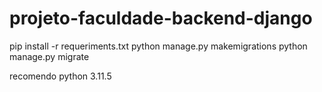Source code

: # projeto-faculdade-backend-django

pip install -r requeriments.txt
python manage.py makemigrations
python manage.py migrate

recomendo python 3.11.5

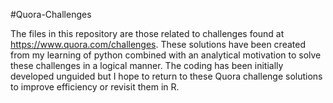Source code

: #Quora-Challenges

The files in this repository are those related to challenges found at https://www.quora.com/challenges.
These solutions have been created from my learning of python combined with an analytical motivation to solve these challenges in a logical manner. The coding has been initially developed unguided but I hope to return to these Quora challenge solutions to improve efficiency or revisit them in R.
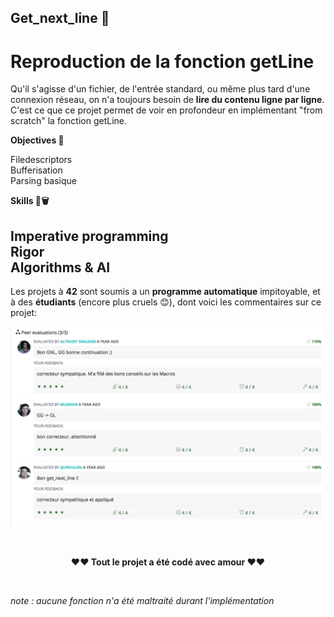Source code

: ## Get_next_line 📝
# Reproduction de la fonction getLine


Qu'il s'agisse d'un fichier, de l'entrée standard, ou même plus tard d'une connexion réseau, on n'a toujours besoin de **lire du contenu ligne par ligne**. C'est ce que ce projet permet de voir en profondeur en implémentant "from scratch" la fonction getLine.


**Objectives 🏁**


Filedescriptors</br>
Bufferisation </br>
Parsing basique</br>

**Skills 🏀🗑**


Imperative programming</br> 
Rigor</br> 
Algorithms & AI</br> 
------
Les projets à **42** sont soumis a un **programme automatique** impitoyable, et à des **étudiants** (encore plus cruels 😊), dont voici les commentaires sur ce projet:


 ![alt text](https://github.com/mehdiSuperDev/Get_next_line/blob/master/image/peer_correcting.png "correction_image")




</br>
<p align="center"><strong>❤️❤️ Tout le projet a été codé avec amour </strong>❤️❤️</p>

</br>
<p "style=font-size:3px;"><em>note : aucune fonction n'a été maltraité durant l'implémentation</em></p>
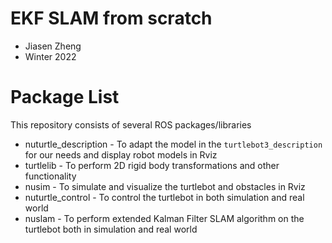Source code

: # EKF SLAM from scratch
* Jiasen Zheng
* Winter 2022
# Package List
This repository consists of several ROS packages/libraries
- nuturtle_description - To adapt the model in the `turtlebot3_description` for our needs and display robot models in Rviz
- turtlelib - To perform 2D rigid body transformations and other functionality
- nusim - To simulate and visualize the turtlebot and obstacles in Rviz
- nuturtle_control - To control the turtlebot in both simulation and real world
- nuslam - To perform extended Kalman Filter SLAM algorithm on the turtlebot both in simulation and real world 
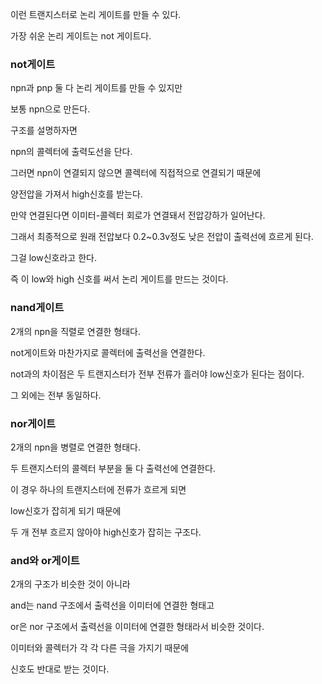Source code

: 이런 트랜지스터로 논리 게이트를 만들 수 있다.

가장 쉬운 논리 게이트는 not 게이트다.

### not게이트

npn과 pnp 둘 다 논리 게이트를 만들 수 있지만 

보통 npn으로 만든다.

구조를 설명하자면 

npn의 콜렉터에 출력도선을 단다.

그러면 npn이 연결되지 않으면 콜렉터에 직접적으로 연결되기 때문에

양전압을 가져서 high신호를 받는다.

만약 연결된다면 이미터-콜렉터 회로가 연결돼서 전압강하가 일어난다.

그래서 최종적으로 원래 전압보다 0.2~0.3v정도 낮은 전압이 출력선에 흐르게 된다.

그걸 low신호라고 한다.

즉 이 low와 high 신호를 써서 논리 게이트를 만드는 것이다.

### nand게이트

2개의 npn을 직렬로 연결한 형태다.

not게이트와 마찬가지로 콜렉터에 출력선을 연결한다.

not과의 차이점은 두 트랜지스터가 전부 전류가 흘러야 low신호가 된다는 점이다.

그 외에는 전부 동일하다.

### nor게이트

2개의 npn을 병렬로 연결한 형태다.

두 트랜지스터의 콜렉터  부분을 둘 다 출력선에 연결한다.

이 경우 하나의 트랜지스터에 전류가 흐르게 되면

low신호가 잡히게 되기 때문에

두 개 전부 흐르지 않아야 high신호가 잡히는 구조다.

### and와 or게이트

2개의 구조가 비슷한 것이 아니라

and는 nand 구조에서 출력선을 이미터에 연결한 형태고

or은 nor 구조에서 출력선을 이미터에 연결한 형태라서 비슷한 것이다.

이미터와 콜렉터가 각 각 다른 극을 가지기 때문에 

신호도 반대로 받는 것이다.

────────────────────

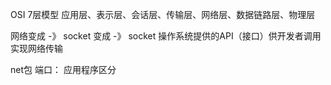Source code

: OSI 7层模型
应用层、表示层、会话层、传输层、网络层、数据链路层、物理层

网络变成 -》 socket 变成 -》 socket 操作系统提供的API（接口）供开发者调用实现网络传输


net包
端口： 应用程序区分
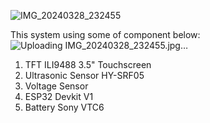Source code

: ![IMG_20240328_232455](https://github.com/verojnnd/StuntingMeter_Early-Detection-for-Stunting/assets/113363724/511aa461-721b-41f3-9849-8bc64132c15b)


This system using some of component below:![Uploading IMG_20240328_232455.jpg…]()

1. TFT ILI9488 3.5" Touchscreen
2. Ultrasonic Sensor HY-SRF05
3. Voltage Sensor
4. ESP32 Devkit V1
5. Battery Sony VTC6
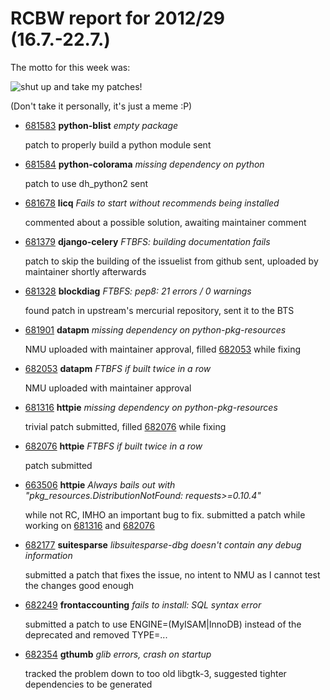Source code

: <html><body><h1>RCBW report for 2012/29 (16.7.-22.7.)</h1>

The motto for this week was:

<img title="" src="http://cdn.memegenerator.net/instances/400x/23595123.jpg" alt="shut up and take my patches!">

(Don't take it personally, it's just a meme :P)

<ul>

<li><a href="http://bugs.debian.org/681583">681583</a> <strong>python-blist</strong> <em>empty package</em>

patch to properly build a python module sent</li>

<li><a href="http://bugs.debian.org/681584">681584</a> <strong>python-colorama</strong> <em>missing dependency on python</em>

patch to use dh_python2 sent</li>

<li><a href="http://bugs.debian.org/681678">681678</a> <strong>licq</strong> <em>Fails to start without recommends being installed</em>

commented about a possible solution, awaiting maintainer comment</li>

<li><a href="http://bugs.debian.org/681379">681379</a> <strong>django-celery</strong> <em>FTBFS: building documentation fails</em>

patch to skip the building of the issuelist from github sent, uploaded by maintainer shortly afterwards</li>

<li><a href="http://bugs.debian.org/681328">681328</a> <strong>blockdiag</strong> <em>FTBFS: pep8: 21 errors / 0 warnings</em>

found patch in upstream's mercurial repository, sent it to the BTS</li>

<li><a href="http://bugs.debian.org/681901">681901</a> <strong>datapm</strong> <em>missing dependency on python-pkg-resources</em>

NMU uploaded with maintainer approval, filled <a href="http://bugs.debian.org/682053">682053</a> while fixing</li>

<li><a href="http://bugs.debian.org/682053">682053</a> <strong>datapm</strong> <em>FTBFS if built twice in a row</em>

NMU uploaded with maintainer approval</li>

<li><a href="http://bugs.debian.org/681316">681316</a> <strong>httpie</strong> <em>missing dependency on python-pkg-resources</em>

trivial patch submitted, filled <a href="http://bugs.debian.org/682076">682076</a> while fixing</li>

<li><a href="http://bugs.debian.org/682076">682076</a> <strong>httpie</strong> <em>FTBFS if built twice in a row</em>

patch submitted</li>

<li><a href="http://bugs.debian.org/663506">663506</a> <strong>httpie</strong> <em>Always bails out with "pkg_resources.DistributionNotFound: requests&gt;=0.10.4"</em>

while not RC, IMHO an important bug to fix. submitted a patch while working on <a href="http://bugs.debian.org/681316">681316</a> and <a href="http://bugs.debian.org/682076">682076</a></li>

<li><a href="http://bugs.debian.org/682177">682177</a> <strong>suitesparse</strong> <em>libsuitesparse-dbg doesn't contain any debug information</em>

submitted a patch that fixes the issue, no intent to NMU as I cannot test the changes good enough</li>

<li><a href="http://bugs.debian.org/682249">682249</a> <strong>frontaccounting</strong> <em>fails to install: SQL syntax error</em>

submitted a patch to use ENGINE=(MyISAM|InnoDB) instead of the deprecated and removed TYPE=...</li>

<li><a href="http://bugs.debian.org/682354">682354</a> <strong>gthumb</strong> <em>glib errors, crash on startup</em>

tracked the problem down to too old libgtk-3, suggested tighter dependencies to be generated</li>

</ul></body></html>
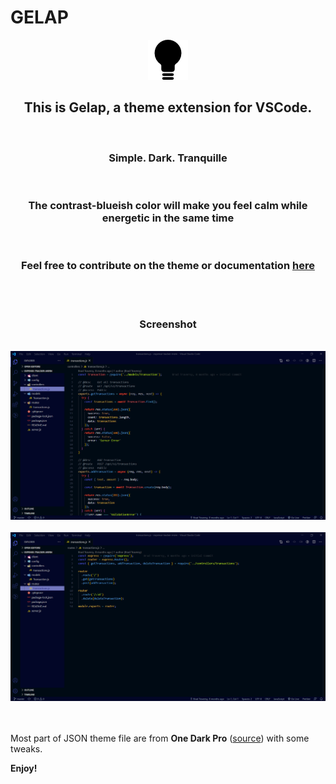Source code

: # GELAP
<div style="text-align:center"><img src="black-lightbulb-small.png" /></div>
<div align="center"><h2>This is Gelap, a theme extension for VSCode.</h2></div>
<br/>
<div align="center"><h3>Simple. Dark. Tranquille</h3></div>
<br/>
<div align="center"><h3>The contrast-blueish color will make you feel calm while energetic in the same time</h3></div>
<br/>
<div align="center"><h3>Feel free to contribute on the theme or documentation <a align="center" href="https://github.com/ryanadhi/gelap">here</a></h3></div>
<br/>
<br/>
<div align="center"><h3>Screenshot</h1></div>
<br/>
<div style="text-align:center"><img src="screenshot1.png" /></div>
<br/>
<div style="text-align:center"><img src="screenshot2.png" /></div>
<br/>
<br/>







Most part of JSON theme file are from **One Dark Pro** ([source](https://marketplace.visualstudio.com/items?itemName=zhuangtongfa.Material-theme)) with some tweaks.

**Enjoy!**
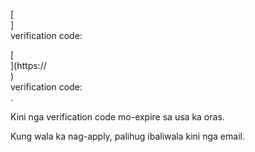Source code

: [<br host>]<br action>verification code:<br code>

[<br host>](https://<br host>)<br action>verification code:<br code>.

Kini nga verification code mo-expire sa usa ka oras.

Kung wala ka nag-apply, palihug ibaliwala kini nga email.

────────────────────

-- PROBLEM --
A word-for-word copy of the lines above from the one with "npn의 콜렉터에 출력도선을 단다." through the one with "low신호가 잡히게 되기 때문에", inclusive, is the only output wanted.

-- OUTPUT BELOW --
npn의 콜렉터에 출력도선을 단다.

그러면 npn이 연결되지 않으면 콜렉터에 직접적으로 연결되기 때문에

양전압을 가져서 high신호를 받는다.

만약 연결된다면 이미터-콜렉터 회로가 연결돼서 전압강하가 일어난다.

그래서 최종적으로 원래 전압보다 0.2~0.3v정도 낮은 전압이 출력선에 흐르게 된다.

그걸 low신호라고 한다.

즉 이 low와 high 신호를 써서 논리 게이트를 만드는 것이다.

### nand게이트

2개의 npn을 직렬로 연결한 형태다.

not게이트와 마찬가지로 콜렉터에 출력선을 연결한다.

not과의 차이점은 두 트랜지스터가 전부 전류가 흘러야 low신호가 된다는 점이다.

그 외에는 전부 동일하다.

### nor게이트

2개의 npn을 병렬로 연결한 형태다.

두 트랜지스터의 콜렉터  부분을 둘 다 출력선에 연결한다.

이 경우 하나의 트랜지스터에 전류가 흐르게 되면

low신호가 잡히게 되기 때문에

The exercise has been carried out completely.